Redaksi terakhir ini kata Nabi shallallahu’alaihiwasallam merupakan sayyidul istighfar atau redaksi istighfar yang paling istimewa. Menurut beliau, fadhilahnya: barangsiapa mengucapkannya di siang hari dengan penuh keyakinan, lalu meninggal di sore harinya maka ia akan dimasukkan ke surga. Begitu pula jika diucapkan di malam hari dengan meyakini maknanya, lalu ia meninggal di pagi harinya maka ia akan dimasukkan ke surga.

2. Tidak ada hadits yang menentukan jumlah khusus tatkala mengucapkan istighfar, semisal sekian ratus, ribu atau puluh ribu. Yang ada: perbanyaklah istighfar di mana dan kapanpun kita berada, jika memungkinkan, tanpa dibatasi dengan jumlah sekian dan sekian, kecuali jika memang ada tuntunan jumlahnya dari sosok sang maksum shallallahu’alaihiwasallam.
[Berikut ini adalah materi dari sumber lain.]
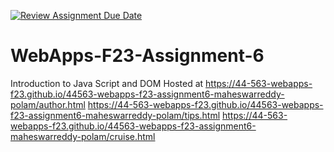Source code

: [![Review Assignment Due Date](https://classroom.github.com/assets/deadline-readme-button-24ddc0f5d75046c5622901739e7c5dd533143b0c8e959d652212380cedb1ea36.svg)](https://classroom.github.com/a/b9NC0g7h)
# WebApps-F23-Assignment-6
Introduction to Java Script and DOM
Hosted at https://44-563-webapps-f23.github.io/44563-webapps-f23-assignment6-maheswarreddy-polam/author.html
https://44-563-webapps-f23.github.io/44563-webapps-f23-assignment6-maheswarreddy-polam/tips.html
https://44-563-webapps-f23.github.io/44563-webapps-f23-assignment6-maheswarreddy-polam/cruise.html

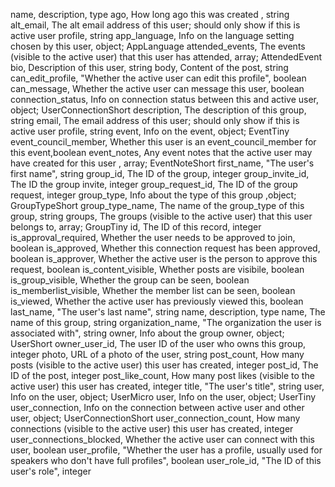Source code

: name, description, type
ago, How long ago this was created , string
alt_email, The alt email address of this user; should only show if this is active user profile, string
app_language, Info on the language setting chosen by this user, object; AppLanguage
attended_events, The events (visible to the active user) that this user has attended, array; AttendedEvent
bio, Description of this user, string
body, Content of the post, string
can_edit_profile, "Whether the active user can edit this profile", boolean
can_message, Whether the active user can message this user, boolean
connection_status, Info on connection status between this and active user, object; UserConnectionShort
description, The description of this group, string
email, The email address of this user; should only show if this is active user profile, string
event, Info on the event, object; EventTiny
event_council_member, Whether this user is an event_council_member for this event,boolean
event_notes, Any event notes that the active user may have created for this user , array; EventNoteShort
first_name, "The user's first name", string
group_id, The ID of the group, integer
group_invite_id, The ID the group invite, integer
group_request_id, The ID of the group request, integer
group_type, Info about the type of this group ,object; GroupTypeShort
group_type_name, The name of the group_type of this group, string
groups, The groups (visible to the active user) that this user belongs to, array; GroupTiny
id, The ID of this record, integer
is_approval_required, Whether the user needs to be approved to join, boolean
is_approved, Whether this connection request has been approved, boolean
is_approver, Whether the active user is the person to approve this request, boolean
is_content_visible, Whether posts are visibile, boolean
is_group_visible, Whether the group can be seen, boolean
is_memberlist_visible, Whether the member list can be seen, boolean
is_viewed, Whether the active user has previously viewed this, boolean
last_name, "The user's last name", string
name, description, type
name, The name of this group, string
organization_name, "The organization the user is associated with", string
owner, Info about the group owner, object; UserShort
owner_user_id, The user ID of the user who owns this group, integer
photo, URL of a photo of the user, string
post_count, How many posts (visible to the active user) this user has created, integer
post_id, The ID of the post, integer
post_like_count, How many post likes (visible to the active user) this user has created, integer
title, "The user's title", string
user, Info on the user, object; UserMicro
user, Info on the user, object; UserTiny
user_connection, Info on the connection between active user and other user, object; UserConnectionShort
user_connection_count, How many connections (visible to the active user) this user has created, integer
user_connections_blocked, Whether the active user can connect with this user, boolean
user_profile, "Whether the user has a profile, usually used for speakers who don't have full profiles", boolean
user_role_id, "The ID of this user's role", integer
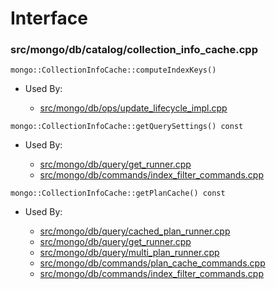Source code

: 
# Interface

### src/mongo/db/catalog/collection\_info\_cache.cpp

<div></div>

    mongo::CollectionInfoCache::computeIndexKeys()

- Used By:

    - [src/mongo/db/ops/update\_lifecycle\_impl.cpp](../../../update\_system)

<div></div>

    mongo::CollectionInfoCache::getQuerySettings() const

- Used By:

    - [src/mongo/db/query/get\_runner.cpp](../../../core\_query\_system)
    - [src/mongo/db/commands/index\_filter\_commands.cpp](../../../database\_commands)

<div></div>

    mongo::CollectionInfoCache::getPlanCache() const

- Used By:

    - [src/mongo/db/query/cached\_plan\_runner.cpp](../../../core\_query\_system)
    - [src/mongo/db/query/get\_runner.cpp](../../../core\_query\_system)
    - [src/mongo/db/query/multi\_plan\_runner.cpp](../../../core\_query\_system)
    - [src/mongo/db/commands/plan\_cache\_commands.cpp](../../../database\_commands)
    - [src/mongo/db/commands/index\_filter\_commands.cpp](../../../database\_commands)
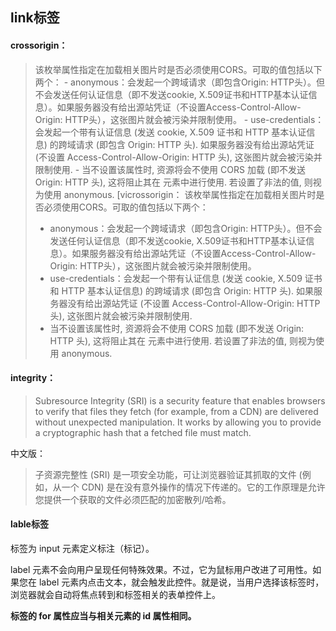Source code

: ## link标签

#### crossorigin：

> 该枚举属性指定在加载相关图片时是否必须使用CORS。可取的值包括以下两个： 
> \- anonymous：会发起一个跨域请求（即包含Origin: HTTP头）。但不会发送任何认证信息（即不发送cookie, X.509证书和HTTP基本认证信息）。如果服务器没有给出源站凭证（不设置Access-Control-Allow-Origin: HTTP头），这张图片就会被污染并限制使用。 
> \- use-credentials：会发起一个带有认证信息 (发送 cookie, X.509 证书和 HTTP 基本认证信息) 的跨域请求 (即包含 Origin: HTTP 头). 如果服务器没有给出源站凭证 (不设置 Access-Control-Allow-Origin: HTTP 头), 这张图片就会被污染并限制使用. 
> \- 当不设置该属性时, 资源将会不使用 CORS 加载 (即不发送 Origin: HTTP 头), 这将阻止其在 元素中进行使用. 若设置了非法的值, 则视为使用 anonymous. 
> [vicrossorigin：
> 该枚举属性指定在加载相关图片时是否必须使用CORS。可取的值包括以下两个： 
>
> - anonymous：会发起一个跨域请求（即包含Origin: HTTP头）。但不会发送任何认证信息（即不发送cookie, X.509证书和HTTP基本认证信息）。如果服务器没有给出源站凭证（不设置Access-Control-Allow-Origin: HTTP头），这张图片就会被污染并限制使用。 
> - use-credentials：会发起一个带有认证信息 (发送 cookie, X.509 证书和 HTTP 基本认证信息) 的跨域请求 (即包含 Origin: HTTP 头). 如果服务器没有给出源站凭证 (不设置 Access-Control-Allow-Origin: HTTP 头), 这张图片就会被污染并限制使用. 
> - 当不设置该属性时, 资源将会不使用 CORS 加载 (即不发送 Origin: HTTP 头), 这将阻止其在 元素中进行使用. 若设置了非法的值, 则视为使用 anonymous. 
>
>

#### integrity：

> Subresource Integrity (SRI) is a security feature that enables browsers to verify that files they fetch (for example, from a CDN) are delivered without unexpected manipulation. It works by allowing you to provide a cryptographic hash that a fetched file must match.

中文版：

> 子资源完整性 (SRI) 是一项安全功能，可让浏览器验证其抓取的文件 (例如，从一个 CDN) 是在没有意外操作的情况下传递的。它的工作原理是允许您提供一个获取的文件必须匹配的加密散列/哈希。

#### lable标签

<label> 标签为 input 元素定义标注（标记）。

label 元素不会向用户呈现任何特殊效果。不过，它为鼠标用户改进了可用性。如果您在 label 元素内点击文本，就会触发此控件。就是说，当用户选择该标签时，浏览器就会自动将焦点转到和标签相关的表单控件上。

**<label> 标签的 for 属性应当与相关元素的 id 属性相同。**
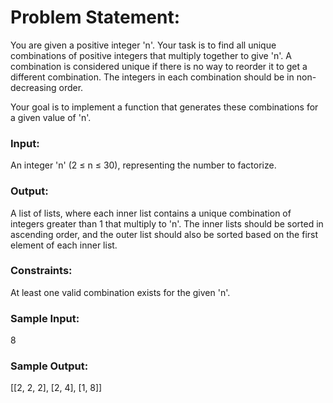 # Problem Statement:

You are given a positive integer 'n'. Your task is to find all unique combinations of positive integers that multiply together to give 'n'. A combination is considered unique if there is no way to reorder it to get a different combination. The integers in each combination should be in non-decreasing order.

Your goal is to implement a function that generates these combinations for a given value of 'n'.

### Input:

An integer 'n' (2 ≤ n ≤ 30), representing the number to factorize.

### Output:

A list of lists, where each inner list contains a unique combination of integers greater than 1 that multiply to 'n'. The inner lists should be sorted in ascending order, and the outer list should also be sorted based on the first element of each inner list.

### Constraints:

At least one valid combination exists for the given 'n'.

### Sample Input:

8

### Sample Output:

[[2, 2, 2], [2, 4], [1, 8]]
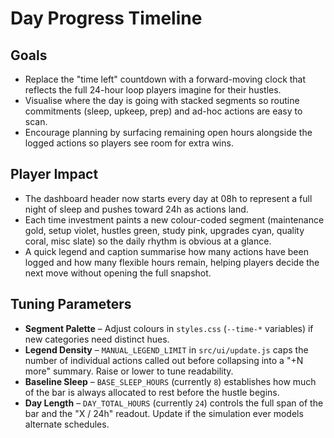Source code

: # Day Progress Timeline

## Goals
- Replace the "time left" countdown with a forward-moving clock that reflects the full 24-hour loop players imagine for their hustles.
- Visualise where the day is going with stacked segments so routine commitments (sleep, upkeep, prep) and ad-hoc actions are easy to scan.
- Encourage planning by surfacing remaining open hours alongside the logged actions so players see room for extra wins.

## Player Impact
- The dashboard header now starts every day at 08h to represent a full night of sleep and pushes toward 24h as actions land.
- Each time investment paints a new colour-coded segment (maintenance gold, setup violet, hustles green, study pink, upgrades cyan, quality coral, misc slate) so the daily rhythm is obvious at a glance.
- A quick legend and caption summarise how many actions have been logged and how many flexible hours remain, helping players decide the next move without opening the full snapshot.

## Tuning Parameters
- **Segment Palette** – Adjust colours in `styles.css` (`--time-*` variables) if new categories need distinct hues.
- **Legend Density** – `MANUAL_LEGEND_LIMIT` in `src/ui/update.js` caps the number of individual actions called out before collapsing into a "+N more" summary. Raise or lower to tune readability.
- **Baseline Sleep** – `BASE_SLEEP_HOURS` (currently `8`) establishes how much of the bar is always allocated to rest before the hustle begins.
- **Day Length** – `DAY_TOTAL_HOURS` (currently `24`) controls the full span of the bar and the "X / 24h" readout. Update if the simulation ever models alternate schedules.

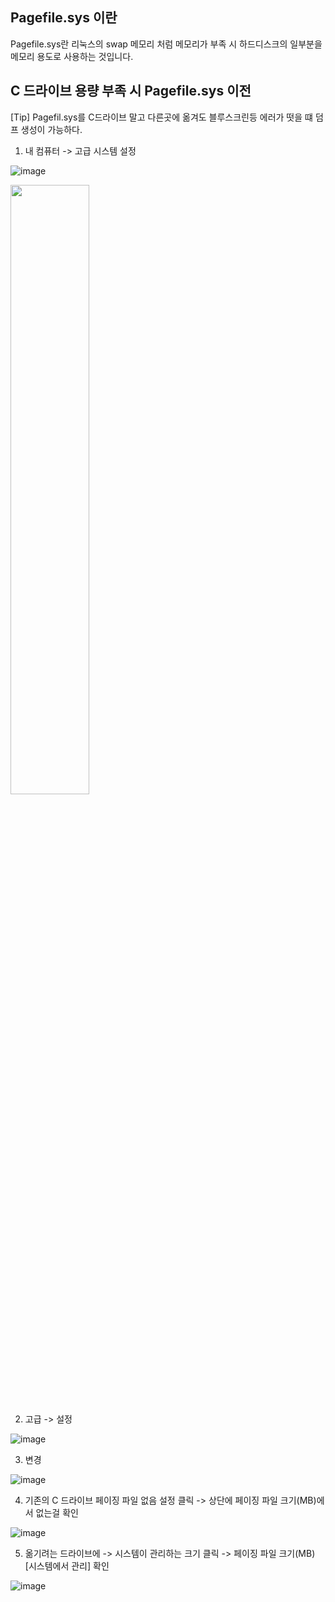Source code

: ## Pagefile.sys 이란

Pagefile.sys란 리눅스의 swap 메모리 처럼 메모리가 부족 시 하드디스크의 일부분을 메모리 용도로 사용하는 것입니다.


## C 드라이브 용량 부족 시 Pagefile.sys 이전

[Tip] Pagefil.sys를 C드라이브 말고 다른곳에 옮겨도 블루스크린등 에러가 떳을 떄 덤프 생성이 가능하다.

1. 내 컴퓨터 -> 고급 시스템 설정

![image](https://user-images.githubusercontent.com/38831314/125555306-7b36c4d0-3234-472b-a233-1ec27db66be7.png)

<img src="https://user-images.githubusercontent.com/38831314/125555306-7b36c4d0-3234-472b-a233-1ec27db66be7.png" width="50%" height="50%"/>


2. 고급 -> 설정

![image](https://user-images.githubusercontent.com/38831314/125555349-dbf68f88-0cca-48ed-bb8f-5243ae4dc080.png)

3. 변경

![image](https://user-images.githubusercontent.com/38831314/125555399-7aaa48d7-9df6-4d7d-a4c1-6bc278f3217b.png)

4. 기존의 C 드라이브 페이징 파일 없음 설정 클릭 -> 상단에 페이징 파일 크기(MB)에서 없는걸 확인

![image](https://user-images.githubusercontent.com/38831314/125555430-d78f3430-f2de-4f58-b2f2-9f8c6cc736a5.png)

5. 옮기려는 드라이브에 -> 시스템이 관리하는 크기 클릭 -> 페이징 파일 크기(MB) [시스템에서 관리] 확인 

![image](https://user-images.githubusercontent.com/38831314/125555537-f6421140-980a-428e-bac0-5f22ed3ab984.png)

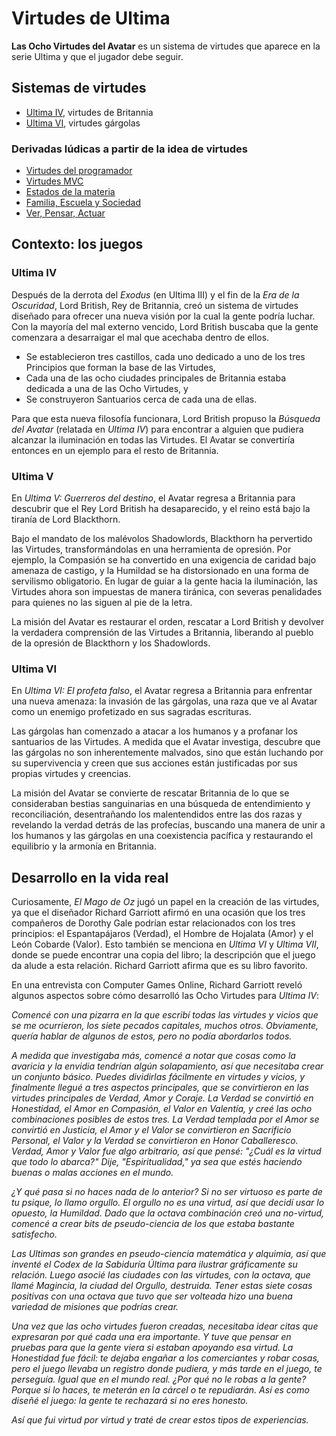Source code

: # Virtudes de Ultima

**Las Ocho Virtudes del Avatar** es un sistema de virtudes que aparece en la serie Ultima y que el jugador debe seguir.

## Sistemas de virtudes

- [Ultima IV](virtudesBritannia.md), virtudes de Britannia
- [Ultima VI](virtudesGargolas.md), virtudes gárgolas

### Derivadas lúdicas a partir de la idea de virtudes

- [Virtudes del programador](virtudesProgramador.md)
- [Virtudes MVC](../../UltimaRelated/modeloVistaControlador.md)
- [Estados de la materia](../../UltimaRelated/estadosMateria.md)
- [Familia, Escuela y Sociedad](../../UltimaRelated/FamEscSoc.md)
- [Ver, Pensar, Actuar](../../UltimaRelated/VerPensarActuar.md)

## Contexto: los juegos

### Ultima IV

Después de la derrota del *Exodus* (en Ultima III) y el fin de la *Era de la Oscuridad*, Lord British, Rey de Britannia, creó un sistema de virtudes diseñado para ofrecer una nueva visión por la cual la gente podría luchar. Con la mayoría del mal externo vencido, Lord British buscaba que la gente comenzara a desarraigar el mal que acechaba dentro de ellos.

- Se establecieron tres castillos, cada uno dedicado a uno de los tres Principios que forman la base de las Virtudes,
- Cada una de las ocho ciudades principales de Britannia estaba dedicada a una de las Ocho Virtudes, y
- Se construyeron Santuarios cerca de cada una de ellas.

Para que esta nueva filosofía funcionara, Lord British propuso la *Búsqueda del Avatar* (relatada en *Ultima IV*) para encontrar a alguien que pudiera alcanzar la iluminación en todas las Virtudes. El Avatar se convertiría entonces en un ejemplo para el resto de Britannia.

### Ultima V

En *Ultima V: Guerreros del destino*, el Avatar regresa a Britannia para descubrir que el Rey Lord British ha desaparecido, y el reino está bajo la tiranía de Lord Blackthorn. 

Bajo el mandato de los malévolos Shadowlords, Blackthorn ha pervertido las Virtudes, transformándolas en una herramienta de opresión. Por ejemplo, la Compasión se ha convertido en una exigencia de caridad bajo amenaza de castigo, y la Humildad se ha distorsionado en una forma de servilismo obligatorio. En lugar de guiar a la gente hacia la iluminación, las Virtudes ahora son impuestas de manera tiránica, con severas penalidades para quienes no las siguen al pie de la letra. 

La misión del Avatar es restaurar el orden, rescatar a Lord British y devolver la verdadera comprensión de las Virtudes a Britannia, liberando al pueblo de la opresión de Blackthorn y los Shadowlords.

### Ultima VI

En *Ultima VI: El profeta falso*, el Avatar regresa a Britannia para enfrentar una nueva amenaza: la invasión de las gárgolas, una raza que ve al Avatar como un enemigo profetizado en sus sagradas escrituras. 

Las gárgolas han comenzado a atacar a los humanos y a profanar los santuarios de las Virtudes. A medida que el Avatar investiga, descubre que las gárgolas no son inherentemente malvados, sino que están luchando por su supervivencia y creen que sus acciones están justificadas por sus propias virtudes y creencias. 

La misión del Avatar se convierte de rescatar Britannia de lo que se consideraban bestias sanguinarias en una búsqueda de entendimiento y reconciliación, desentrañando los malentendidos entre las dos razas y revelando la verdad detrás de las profecías, buscando una manera de unir a los humanos y las gárgolas en una coexistencia pacífica y restaurando el equilibrio y la armonía en Britannia.

## Desarrollo en la vida real

Curiosamente, *El Mago de Oz* jugó un papel en la creación de las virtudes, ya que el diseñador Richard Garriott afirmó en una ocasión que los tres compañeros de Dorothy Gale podrían estar relacionados con los tres principios: el Espantapájaros (Verdad), el Hombre de Hojalata (Amor) y el León Cobarde (Valor). Esto también se menciona en *Ultima VI* y *Ultima VII*, donde se puede encontrar una copia del libro; la descripción que el juego da alude a esta relación. Richard Garriott afirma que es su libro favorito.

En una entrevista con Computer Games Online, Richard Garriott reveló algunos aspectos sobre cómo desarrolló las Ocho Virtudes para *Ultima IV*:

*Comencé con una pizarra en la que escribí todas las virtudes y vicios que se me ocurrieron, los siete pecados capitales, muchos otros. Obviamente, quería hablar de algunos de estos, pero no podía abordarlos todos.*

*A medida que investigaba más, comencé a notar que cosas como la avaricia y la envidia tendrían algún solapamiento, así que necesitaba crear un conjunto básico. Puedes dividirlas fácilmente en virtudes y vicios, y finalmente llegué a tres aspectos principales, que se convirtieron en las virtudes principales de Verdad, Amor y Coraje. La Verdad se convirtió en Honestidad, el Amor en Compasión, el Valor en Valentía, y creé las ocho combinaciones posibles de estos tres. La Verdad templada por el Amor se convirtió en Justicia, el Amor y el Valor se convirtieron en Sacrificio Personal, el Valor y la Verdad se convirtieron en Honor Caballeresco. Verdad, Amor y Valor fue algo arbitrario, así que pensé: "¿Cuál es la virtud que todo lo abarca?" Dije, "Espiritualidad," ya sea que estés haciendo buenas o malas acciones en el mundo.*

*¿Y qué pasa si no haces nada de lo anterior? Si no ser virtuoso es parte de tu psique, lo llamo orgullo. El orgullo no es una virtud, así que decidí usar lo opuesto, la Humildad. Dado que la octava combinación creó una no-virtud, comencé a crear bits de pseudo-ciencia de los que estaba bastante satisfecho.*

*Las Ultimas son grandes en pseudo-ciencia matemática y alquimia, así que inventé el Codex de la Sabiduría Última para ilustrar gráficamente su relación. Luego asocié las ciudades con las virtudes, con la octava, que llamé Magincia, la ciudad del Orgullo, destruida. Tener estas siete cosas positivas con una octava que tuvo que ser volteada hizo una buena variedad de misiones que podrías crear.*

*Una vez que las ocho virtudes fueron creadas, necesitaba idear citas que expresaran por qué cada una era importante. Y tuve que pensar en pruebas para que la gente viera si estaban apoyando esa virtud. La Honestidad fue fácil: te dejaba engañar a los comerciantes y robar cosas, pero el juego llevaba un registro donde pudiera, y más tarde en el juego, te perseguía. Igual que en el mundo real. ¿Por qué no le robas a la gente? Porque si lo haces, te meterán en la cárcel o te repudiarán. Así es como diseñé el juego: la gente te rechazará si no eres honesto.*

*Así que fui virtud por virtud y traté de crear estos tipos de experiencias.*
3. Hendaklah tatkala beristighfar kita menghayati maknanya sambil berusaha memenuhi konsekwensinya berupa menghindarkan diri dari berbagai macam bentuk perbuatan maksiat. Hal itu pernah diisyaratkan oleh al-Hasan al-Bashri tatkala berkata, sebagaimana dinukil al-Qurthubi dalam Tafsirnya,

“استغفارنا يحتاج إلى استغفار”

“Istighfar kami membutuhkan untuk diistighfari kembali”. Semoga Allah senantiasa melancarkan rizki kita dan menjadikannya berbarokah serta bermanfaat dunia akherat, amien.

Wallahu ta’ala a’lam. Wa shallallahu ‘ala nabiyyina Muhammadin wa ‘ala alihi wa shahbihi ajma’in.

Oleh: Abdullah Zaen, Lc, MA
@ Kedungwuluh Purbalingga, 5 Rabi’uts Tsani 1431 H / 21 Maret 2010 M

[1] Lihat: Tabloid Posmo edisi 566, 24 Maret 2010 (hal. 04).
[2] Periksa: Ibid (hal. 14).
[3] Redaksi lengkap haditsnya:

 عَنْ ثَوْبَانَ قَالَ: “كَانَ رَسُولُ اللَّهِ صَلَّى اللَّهُ عَلَيْهِ وَسَلَّمَ إِذَا انْصَرَفَ مِنْ صَلَاتِهِ اسْتَغْفَرَ ثَلَاثًا وَقَالَ اللَّهُمَّ أَنْتَ السَّلَامُ وَمِنْكَ السَّلَامُ تَبَارَكْتَ ذَا الْجَلَالِ وَالْإِكْرَامِ”. قَالَ الْوَلِيدُ فَقُلْتُ لِلْأَوْزَاعِيِّ كَيْفَ الْاسْتِغْفَارُ قَالَ تَقُولُ أَسْتَغْفِرُ اللَّهَ أَسْتَغْفِرُ اللَّهَ.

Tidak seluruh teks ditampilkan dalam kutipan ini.